From the very first time I saw the first Ironman movie, I was really inspired by the potential for speech recognition software. We humans don’t communicate with each other using keyboards. We communicate using our voices. Why then, do we depend on keyboards and mice to interact with our computers? When I saw “Jarvis” in Ironman, I saw the very real potential that speech recognition software has to revolutionize the way we interact with technology. If you speak clearly and quickly, you can talk your computer far, far faster than you could ever possibly type. Because of this, if you care about productivity at all, the future of speech recognition technology should really matter to you. The ridiculous part of all this is that we have had the technology for speech recognition for nearly three decades.
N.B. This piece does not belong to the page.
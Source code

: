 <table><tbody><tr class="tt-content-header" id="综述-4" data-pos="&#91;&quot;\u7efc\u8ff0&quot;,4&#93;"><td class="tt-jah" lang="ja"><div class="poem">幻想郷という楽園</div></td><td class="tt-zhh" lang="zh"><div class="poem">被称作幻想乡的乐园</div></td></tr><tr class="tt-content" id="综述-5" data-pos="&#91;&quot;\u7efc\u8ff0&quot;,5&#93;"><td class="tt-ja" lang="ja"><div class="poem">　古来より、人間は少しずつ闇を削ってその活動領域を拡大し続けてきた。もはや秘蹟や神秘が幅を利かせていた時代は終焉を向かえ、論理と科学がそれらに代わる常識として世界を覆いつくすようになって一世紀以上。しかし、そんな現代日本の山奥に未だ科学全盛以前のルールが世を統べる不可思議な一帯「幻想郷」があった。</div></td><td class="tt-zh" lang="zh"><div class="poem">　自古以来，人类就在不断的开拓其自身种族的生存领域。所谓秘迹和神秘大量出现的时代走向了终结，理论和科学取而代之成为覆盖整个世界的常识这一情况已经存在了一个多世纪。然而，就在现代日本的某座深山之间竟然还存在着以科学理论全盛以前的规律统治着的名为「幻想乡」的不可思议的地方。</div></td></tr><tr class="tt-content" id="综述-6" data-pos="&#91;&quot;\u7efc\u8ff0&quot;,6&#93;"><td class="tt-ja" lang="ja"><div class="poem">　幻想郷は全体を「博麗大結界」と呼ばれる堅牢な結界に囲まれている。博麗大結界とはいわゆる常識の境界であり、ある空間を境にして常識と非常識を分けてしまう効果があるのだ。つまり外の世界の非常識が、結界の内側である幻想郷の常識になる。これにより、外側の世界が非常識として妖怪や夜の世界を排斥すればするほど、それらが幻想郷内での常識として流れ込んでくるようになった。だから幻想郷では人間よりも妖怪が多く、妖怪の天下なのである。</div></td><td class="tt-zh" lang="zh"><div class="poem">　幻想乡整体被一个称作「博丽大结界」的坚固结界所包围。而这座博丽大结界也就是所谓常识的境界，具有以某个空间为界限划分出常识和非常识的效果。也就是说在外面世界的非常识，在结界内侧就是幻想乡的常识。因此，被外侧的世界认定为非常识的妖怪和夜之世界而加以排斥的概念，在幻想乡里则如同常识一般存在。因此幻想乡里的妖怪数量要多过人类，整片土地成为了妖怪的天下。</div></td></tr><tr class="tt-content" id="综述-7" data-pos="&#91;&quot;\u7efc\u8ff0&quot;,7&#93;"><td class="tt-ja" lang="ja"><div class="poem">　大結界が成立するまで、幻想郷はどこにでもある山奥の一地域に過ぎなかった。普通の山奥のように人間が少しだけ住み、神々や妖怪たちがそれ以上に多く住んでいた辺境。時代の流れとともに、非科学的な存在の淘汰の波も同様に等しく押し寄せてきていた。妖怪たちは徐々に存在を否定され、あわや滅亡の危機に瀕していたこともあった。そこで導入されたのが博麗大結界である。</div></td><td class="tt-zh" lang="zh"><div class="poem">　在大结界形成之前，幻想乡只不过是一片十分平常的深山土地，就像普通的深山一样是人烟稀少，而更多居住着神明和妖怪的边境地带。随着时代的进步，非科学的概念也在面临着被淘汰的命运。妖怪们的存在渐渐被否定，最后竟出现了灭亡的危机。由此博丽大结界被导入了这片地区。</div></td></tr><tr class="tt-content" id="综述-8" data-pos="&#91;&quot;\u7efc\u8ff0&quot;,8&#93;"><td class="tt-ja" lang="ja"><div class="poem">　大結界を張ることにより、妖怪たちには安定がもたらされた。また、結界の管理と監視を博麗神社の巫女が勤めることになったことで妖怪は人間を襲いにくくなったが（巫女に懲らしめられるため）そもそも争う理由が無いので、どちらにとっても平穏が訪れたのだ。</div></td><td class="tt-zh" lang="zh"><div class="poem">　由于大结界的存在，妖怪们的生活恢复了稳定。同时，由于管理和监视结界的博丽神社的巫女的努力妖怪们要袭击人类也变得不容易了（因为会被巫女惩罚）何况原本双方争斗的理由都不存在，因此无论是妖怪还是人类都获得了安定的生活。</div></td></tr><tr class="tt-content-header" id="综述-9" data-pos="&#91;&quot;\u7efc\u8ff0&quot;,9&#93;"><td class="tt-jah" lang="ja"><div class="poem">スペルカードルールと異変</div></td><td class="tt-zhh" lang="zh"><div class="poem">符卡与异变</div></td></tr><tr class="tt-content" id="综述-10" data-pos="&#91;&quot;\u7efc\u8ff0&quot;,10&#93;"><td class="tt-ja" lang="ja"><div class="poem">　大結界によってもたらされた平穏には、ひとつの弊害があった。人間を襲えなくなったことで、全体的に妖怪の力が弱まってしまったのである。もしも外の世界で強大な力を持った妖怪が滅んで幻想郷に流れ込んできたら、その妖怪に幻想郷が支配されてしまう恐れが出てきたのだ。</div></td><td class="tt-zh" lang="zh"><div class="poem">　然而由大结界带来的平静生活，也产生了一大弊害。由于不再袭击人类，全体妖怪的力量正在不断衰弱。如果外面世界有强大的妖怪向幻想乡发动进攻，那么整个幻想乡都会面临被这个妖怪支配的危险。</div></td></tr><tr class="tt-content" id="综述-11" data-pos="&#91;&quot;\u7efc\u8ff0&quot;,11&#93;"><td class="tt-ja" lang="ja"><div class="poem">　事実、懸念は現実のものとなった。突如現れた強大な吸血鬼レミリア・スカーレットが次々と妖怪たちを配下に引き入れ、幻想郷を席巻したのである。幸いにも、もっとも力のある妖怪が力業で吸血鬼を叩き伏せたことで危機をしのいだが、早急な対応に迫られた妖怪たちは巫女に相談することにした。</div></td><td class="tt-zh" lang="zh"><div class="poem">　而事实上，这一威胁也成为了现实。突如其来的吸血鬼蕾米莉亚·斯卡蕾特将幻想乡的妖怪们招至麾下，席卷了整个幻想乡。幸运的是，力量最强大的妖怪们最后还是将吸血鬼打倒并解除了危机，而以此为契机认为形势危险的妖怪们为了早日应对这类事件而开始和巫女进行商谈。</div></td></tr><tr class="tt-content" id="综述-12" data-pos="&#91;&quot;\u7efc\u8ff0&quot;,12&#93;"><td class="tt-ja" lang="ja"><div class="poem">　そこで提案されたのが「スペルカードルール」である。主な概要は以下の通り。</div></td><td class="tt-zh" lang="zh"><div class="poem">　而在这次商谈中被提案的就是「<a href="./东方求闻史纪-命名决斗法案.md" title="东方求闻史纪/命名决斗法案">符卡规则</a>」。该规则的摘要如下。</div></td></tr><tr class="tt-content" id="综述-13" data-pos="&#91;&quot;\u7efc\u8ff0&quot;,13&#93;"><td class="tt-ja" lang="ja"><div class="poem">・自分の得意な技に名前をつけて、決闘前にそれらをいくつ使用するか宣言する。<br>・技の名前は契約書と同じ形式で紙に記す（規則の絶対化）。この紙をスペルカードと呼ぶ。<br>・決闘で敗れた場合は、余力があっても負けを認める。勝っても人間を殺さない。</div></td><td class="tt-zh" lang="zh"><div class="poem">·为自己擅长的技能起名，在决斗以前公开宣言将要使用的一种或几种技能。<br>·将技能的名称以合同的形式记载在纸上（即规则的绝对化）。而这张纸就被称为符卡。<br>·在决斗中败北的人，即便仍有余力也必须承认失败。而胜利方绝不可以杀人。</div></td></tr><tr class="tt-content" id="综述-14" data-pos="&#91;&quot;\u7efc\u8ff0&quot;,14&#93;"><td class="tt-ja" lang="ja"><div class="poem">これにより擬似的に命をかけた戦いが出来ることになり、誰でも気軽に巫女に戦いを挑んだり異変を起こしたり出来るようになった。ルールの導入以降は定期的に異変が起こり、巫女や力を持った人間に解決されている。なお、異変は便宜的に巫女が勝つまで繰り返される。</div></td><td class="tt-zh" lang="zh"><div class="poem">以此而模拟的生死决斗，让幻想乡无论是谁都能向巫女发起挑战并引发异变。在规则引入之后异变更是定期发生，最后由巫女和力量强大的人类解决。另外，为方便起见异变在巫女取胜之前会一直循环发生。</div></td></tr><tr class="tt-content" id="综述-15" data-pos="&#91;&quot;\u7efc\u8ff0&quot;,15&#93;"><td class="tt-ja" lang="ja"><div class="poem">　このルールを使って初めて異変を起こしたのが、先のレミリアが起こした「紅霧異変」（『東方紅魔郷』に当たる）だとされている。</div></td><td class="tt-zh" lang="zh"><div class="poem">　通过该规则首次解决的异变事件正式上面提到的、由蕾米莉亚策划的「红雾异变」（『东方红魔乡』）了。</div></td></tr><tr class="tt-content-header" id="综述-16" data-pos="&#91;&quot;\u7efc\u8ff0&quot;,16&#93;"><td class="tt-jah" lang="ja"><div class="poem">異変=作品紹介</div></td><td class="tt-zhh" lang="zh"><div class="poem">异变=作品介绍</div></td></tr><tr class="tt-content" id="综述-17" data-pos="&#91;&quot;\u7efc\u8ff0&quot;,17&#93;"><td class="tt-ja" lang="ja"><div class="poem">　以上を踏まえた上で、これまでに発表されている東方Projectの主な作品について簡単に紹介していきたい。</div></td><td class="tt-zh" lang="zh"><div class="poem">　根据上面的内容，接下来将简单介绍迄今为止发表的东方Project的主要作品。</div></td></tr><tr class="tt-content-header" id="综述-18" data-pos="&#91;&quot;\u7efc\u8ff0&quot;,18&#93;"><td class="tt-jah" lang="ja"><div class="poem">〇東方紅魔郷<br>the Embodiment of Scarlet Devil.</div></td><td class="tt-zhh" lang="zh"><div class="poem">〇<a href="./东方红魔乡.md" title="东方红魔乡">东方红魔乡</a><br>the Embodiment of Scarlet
However, the companies that decide which technologies get produced have decided not to use speech recognition as a primary means of input, but to use the keyboard and mouse instead.
Recently, I watched a video from TED of David Pogue talking about technology and how people who use technology on a day-to-day basis tend to find faster and more efficient ways to use the technology than their “average person” counterparts. Pogue demonstrated that he was using speech recognition technology on his Mac to write nearly all the articles for his New York Times column. He also demonstrated that he was using this same technology to write nearly all of his e-mails, and to greatly increase his productivity while using his Mac. What he demonstrated was that a well calibrated speech recognition system can recognize nearly anything that comes out of your mouth, in real-time. This is absolutely awe-inspiring to see in practice. When combined with text expansion as seen in TextExpander, the technology really starts to take off. For example, he would say, “Thank You,” and his Mac would write an entire letter explaining how grateful he was to a reader for taking the time to write to him, and how much he valued their response. This enabled him to go through hundreds of e-mails a day in a small fraction of the time it would have taken him to type them. Additionally, he was using the dictation technology to control the Mac itself.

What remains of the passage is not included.